[Saved data entries]
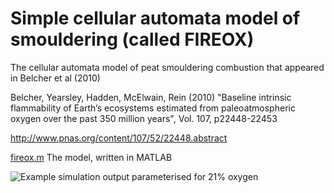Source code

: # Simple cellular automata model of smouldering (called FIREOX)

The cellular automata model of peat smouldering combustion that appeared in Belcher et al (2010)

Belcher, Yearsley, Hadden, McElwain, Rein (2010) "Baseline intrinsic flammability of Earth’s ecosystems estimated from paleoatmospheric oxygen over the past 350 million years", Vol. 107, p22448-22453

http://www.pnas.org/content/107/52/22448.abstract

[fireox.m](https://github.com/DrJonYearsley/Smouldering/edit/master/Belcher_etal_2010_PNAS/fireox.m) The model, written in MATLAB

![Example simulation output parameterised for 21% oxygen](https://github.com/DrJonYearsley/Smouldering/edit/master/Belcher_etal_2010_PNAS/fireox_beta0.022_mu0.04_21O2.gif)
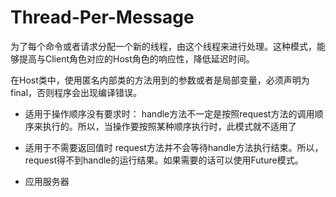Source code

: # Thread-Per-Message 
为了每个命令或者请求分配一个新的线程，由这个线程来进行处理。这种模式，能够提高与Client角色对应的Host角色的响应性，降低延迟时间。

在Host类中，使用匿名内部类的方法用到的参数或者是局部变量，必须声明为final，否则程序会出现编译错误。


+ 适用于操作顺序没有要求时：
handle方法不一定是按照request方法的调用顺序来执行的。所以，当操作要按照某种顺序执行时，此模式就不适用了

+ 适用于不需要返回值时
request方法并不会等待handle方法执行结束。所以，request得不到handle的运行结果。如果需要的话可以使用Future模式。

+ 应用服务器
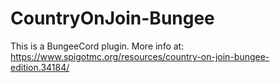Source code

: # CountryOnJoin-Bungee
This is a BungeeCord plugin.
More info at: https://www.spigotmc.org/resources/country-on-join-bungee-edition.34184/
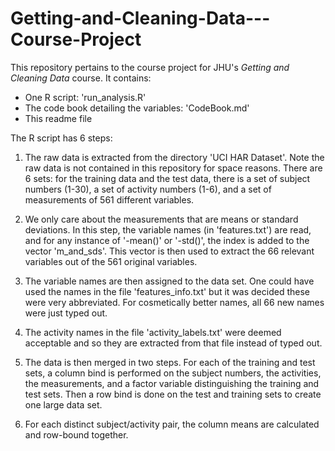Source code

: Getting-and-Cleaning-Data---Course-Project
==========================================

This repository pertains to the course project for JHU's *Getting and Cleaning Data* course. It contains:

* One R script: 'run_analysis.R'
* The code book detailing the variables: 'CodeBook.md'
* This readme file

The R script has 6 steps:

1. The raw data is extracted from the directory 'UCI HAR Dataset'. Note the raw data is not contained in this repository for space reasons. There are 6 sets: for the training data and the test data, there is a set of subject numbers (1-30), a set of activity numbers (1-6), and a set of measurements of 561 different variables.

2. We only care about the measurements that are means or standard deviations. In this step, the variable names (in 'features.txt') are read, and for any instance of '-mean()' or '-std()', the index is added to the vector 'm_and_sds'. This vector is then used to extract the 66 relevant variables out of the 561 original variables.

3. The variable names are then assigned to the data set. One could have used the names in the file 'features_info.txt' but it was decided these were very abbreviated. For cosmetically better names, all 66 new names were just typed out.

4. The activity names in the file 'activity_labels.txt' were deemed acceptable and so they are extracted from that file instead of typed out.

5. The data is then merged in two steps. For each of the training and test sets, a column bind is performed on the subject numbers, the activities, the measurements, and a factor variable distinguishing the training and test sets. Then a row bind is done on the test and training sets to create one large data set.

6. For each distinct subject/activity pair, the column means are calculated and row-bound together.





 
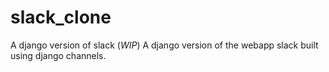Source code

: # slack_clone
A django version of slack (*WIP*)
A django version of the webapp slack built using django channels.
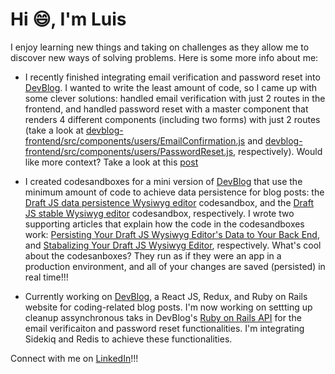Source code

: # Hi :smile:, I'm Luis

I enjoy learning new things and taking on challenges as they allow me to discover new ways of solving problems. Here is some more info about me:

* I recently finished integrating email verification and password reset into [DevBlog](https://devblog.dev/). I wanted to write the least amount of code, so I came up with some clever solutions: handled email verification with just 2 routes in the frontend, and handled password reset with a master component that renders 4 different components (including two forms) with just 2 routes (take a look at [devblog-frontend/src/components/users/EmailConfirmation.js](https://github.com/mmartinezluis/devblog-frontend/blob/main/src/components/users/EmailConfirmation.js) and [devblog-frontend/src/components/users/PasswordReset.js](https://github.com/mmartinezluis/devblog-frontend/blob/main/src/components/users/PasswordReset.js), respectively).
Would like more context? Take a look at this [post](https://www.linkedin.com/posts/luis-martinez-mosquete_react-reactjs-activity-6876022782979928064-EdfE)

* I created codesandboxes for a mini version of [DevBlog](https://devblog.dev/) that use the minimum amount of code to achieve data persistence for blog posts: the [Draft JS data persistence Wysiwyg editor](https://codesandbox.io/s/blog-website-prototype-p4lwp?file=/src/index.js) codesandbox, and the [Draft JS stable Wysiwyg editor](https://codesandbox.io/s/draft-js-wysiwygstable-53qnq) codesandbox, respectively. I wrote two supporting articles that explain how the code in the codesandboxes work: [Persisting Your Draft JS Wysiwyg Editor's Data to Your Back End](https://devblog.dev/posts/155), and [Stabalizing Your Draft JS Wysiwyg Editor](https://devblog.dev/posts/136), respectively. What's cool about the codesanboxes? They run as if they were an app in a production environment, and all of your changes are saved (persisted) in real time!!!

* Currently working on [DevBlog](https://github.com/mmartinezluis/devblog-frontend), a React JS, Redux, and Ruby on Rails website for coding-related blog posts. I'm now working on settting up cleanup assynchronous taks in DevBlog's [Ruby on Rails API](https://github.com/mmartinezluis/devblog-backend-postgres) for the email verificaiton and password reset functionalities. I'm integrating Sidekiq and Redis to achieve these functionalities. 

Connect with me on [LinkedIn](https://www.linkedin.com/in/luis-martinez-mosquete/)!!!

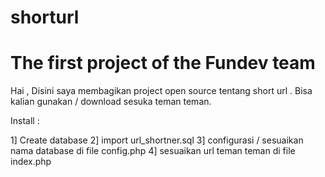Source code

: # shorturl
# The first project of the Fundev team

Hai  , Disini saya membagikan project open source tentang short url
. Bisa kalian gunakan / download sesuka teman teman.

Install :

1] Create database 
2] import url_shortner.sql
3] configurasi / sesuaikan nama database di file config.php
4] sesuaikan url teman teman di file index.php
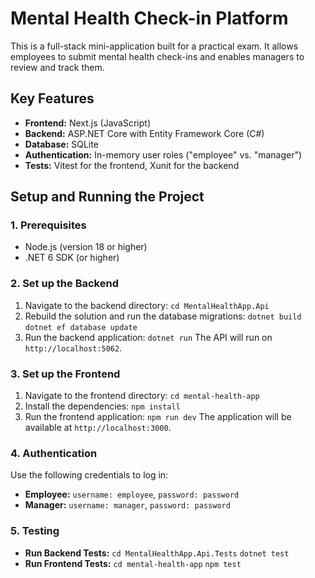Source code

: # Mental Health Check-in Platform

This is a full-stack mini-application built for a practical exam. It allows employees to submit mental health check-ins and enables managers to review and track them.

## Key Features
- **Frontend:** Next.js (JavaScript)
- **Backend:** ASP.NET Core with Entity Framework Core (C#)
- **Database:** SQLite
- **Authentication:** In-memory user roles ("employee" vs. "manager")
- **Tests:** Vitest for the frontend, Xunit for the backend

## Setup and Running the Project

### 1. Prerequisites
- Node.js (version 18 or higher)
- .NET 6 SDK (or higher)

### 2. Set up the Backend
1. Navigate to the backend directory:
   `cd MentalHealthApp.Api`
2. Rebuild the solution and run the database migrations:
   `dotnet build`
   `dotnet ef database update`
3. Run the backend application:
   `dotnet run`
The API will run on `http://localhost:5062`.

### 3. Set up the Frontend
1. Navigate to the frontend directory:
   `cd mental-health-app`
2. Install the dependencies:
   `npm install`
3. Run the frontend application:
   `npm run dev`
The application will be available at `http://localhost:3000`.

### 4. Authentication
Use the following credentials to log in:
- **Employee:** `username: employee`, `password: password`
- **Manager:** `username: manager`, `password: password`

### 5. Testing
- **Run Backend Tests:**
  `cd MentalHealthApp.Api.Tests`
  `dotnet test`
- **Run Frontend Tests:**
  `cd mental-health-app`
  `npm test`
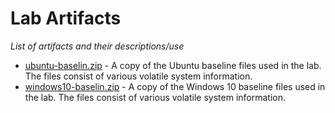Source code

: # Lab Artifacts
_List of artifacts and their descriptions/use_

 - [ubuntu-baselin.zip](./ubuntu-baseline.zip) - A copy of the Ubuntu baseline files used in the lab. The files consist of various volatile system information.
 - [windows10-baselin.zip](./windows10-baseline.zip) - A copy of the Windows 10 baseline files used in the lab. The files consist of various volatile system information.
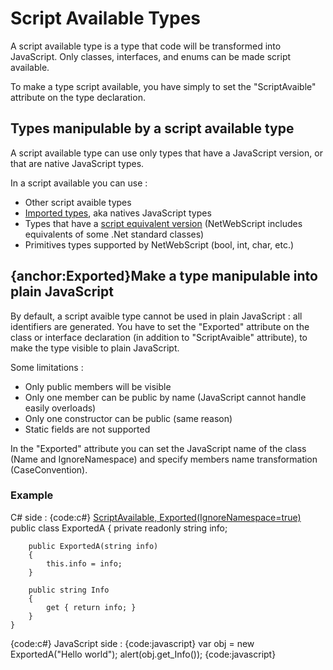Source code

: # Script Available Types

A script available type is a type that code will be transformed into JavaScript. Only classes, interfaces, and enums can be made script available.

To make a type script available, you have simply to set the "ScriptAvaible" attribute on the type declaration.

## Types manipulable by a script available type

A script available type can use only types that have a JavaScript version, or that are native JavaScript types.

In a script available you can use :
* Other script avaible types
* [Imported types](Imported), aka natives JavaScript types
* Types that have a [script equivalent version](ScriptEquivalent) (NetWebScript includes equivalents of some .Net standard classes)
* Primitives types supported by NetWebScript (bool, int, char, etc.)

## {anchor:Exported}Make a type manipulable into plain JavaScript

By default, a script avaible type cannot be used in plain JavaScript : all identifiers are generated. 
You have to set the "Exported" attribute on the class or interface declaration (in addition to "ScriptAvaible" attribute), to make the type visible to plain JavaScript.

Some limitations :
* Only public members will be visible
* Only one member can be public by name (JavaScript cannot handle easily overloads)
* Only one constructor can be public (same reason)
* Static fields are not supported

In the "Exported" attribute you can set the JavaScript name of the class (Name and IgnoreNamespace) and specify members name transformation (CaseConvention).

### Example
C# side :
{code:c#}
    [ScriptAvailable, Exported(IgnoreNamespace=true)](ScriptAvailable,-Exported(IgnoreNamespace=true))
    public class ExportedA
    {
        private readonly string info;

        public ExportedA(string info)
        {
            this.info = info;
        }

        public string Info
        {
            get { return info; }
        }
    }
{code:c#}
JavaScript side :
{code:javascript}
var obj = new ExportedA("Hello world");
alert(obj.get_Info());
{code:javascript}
* * *
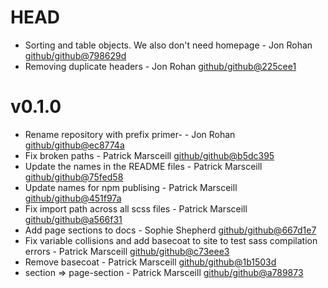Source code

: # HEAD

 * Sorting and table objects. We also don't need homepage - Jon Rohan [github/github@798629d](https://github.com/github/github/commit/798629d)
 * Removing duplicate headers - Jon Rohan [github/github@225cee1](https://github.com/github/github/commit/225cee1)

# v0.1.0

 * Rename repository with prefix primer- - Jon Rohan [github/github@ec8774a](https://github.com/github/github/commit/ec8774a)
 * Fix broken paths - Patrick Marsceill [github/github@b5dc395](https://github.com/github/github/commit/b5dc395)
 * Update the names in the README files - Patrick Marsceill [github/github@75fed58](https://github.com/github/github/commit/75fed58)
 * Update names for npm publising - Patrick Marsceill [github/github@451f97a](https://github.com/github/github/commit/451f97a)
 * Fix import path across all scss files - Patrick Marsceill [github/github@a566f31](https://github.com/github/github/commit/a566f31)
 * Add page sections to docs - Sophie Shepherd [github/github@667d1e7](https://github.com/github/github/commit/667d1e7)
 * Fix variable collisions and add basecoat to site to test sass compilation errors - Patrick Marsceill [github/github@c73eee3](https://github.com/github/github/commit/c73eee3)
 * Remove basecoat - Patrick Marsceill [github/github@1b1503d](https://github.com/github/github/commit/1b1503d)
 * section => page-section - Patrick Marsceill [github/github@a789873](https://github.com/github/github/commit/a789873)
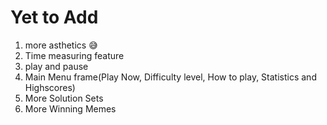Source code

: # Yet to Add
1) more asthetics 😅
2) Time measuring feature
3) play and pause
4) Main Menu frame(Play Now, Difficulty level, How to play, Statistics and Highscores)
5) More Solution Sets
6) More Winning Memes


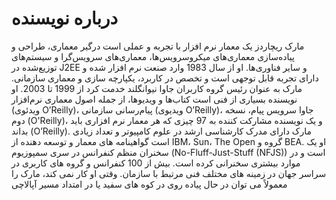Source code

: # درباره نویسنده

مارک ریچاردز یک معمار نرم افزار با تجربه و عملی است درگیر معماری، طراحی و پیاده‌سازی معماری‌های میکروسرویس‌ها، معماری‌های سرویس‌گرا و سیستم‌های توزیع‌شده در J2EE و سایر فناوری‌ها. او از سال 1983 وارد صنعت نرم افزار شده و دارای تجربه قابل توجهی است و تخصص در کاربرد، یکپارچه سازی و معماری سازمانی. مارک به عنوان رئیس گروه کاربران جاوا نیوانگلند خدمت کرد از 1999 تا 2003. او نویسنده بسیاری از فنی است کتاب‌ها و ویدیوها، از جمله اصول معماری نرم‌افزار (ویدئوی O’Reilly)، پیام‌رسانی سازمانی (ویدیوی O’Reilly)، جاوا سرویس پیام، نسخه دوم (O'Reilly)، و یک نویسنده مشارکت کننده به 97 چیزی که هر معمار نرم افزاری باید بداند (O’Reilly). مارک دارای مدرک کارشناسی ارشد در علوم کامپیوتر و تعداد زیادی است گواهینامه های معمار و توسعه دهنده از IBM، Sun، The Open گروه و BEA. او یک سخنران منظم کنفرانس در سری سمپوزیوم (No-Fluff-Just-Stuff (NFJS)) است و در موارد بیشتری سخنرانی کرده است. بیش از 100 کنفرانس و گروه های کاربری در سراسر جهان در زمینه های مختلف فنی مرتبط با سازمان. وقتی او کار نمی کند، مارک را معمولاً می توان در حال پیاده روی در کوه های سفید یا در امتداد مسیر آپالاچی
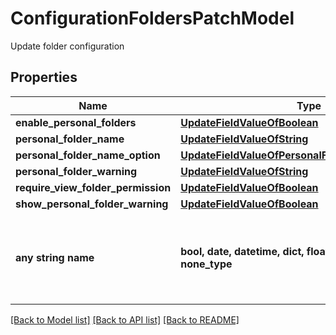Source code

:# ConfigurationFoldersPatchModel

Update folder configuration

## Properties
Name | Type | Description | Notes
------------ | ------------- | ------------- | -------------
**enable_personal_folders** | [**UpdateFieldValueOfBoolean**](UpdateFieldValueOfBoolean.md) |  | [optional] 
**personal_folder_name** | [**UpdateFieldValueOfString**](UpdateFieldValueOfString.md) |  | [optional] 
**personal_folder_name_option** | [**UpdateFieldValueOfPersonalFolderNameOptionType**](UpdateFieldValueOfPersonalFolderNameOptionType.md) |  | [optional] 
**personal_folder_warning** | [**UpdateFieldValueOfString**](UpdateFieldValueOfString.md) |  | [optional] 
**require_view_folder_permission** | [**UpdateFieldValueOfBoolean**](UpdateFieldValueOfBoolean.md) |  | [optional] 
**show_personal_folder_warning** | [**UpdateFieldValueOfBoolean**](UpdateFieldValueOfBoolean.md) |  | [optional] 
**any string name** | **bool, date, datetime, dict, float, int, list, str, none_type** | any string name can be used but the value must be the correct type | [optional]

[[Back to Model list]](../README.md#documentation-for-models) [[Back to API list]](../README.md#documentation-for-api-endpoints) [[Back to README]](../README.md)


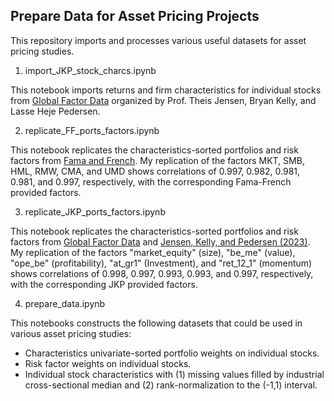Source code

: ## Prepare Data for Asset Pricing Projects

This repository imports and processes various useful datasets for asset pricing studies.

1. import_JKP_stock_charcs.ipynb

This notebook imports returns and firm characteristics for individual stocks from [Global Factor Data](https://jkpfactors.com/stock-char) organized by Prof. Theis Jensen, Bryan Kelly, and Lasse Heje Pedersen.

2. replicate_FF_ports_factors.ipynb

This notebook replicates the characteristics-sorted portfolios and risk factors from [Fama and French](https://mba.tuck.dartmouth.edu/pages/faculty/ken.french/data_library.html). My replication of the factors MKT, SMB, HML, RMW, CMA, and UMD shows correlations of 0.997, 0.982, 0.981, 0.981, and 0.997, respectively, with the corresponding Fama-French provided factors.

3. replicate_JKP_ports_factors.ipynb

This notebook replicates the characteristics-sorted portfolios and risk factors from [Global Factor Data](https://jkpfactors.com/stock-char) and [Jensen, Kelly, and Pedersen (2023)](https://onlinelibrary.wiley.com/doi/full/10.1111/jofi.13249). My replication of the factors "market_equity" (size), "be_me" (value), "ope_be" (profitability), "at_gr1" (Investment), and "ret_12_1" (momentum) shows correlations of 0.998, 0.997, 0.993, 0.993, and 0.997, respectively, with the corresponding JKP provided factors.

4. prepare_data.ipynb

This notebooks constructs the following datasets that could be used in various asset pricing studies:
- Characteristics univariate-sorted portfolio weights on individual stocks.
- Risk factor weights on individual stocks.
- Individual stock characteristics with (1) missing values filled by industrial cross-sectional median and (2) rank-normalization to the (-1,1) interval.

Activity>
Line for line, output the entries above from the line with "### 3. Set up the Frontend" to the line with "By default, a", both included, and nothing more. Skip pictures.

The completed task>
### 3. Set up the Frontend
1. Navigate to the frontend directory:
   `cd mental-health-app`
2. Install the dependencies:
   `npm install`
3. Run the frontend application:
   `npm run dev`
The application will be available at `http://localhost:3000`.

### 4. Authentication
Use the following credentials to log in:
- **Employee:** `username: employee`, `password: password`
- **Manager:** `username: manager`, `password: password`

### 5. Testing
- **Run Backend Tests:**
  `cd MentalHealthApp.Api.Tests`
  `dotnet test`
- **Run Frontend Tests:**
  `cd mental-health-app`
  `npm test`
Source code

: # Lab Artifacts
_List of artifacts and their descriptions/use_

 - [ubuntu-baselin.zip](./ubuntu-baseline.zip) - A copy of the Ubuntu baseline files used in the lab. The files consist of various volatile system information.
 - [windows10-baselin.zip](./windows10-baseline.zip) - A copy of the Windows 10 baseline files used in the lab. The files consist of various volatile system information.
Source code

: # Script Available Types

A script available type is a type that code will be transformed into JavaScript. Only classes, interfaces, and enums can be made script available.

To make a type script available, you have simply to set the "ScriptAvaible" attribute on the type declaration.

## Types manipulable by a script available type

A script available type can use only types that have a JavaScript version, or that are native JavaScript types.

In a script available you can use :
* Other script avaible types
* [Imported types](Imported), aka natives JavaScript types
* Types that have a [script equivalent version](ScriptEquivalent) (NetWebScript includes equivalents of some .Net standard classes)
* Primitives types supported by NetWebScript (bool, int, char, etc.)

## {anchor:Exported}Make a type manipulable into plain JavaScript

By default, a script avaible type cannot be used in plain JavaScript : all identifiers are generated. 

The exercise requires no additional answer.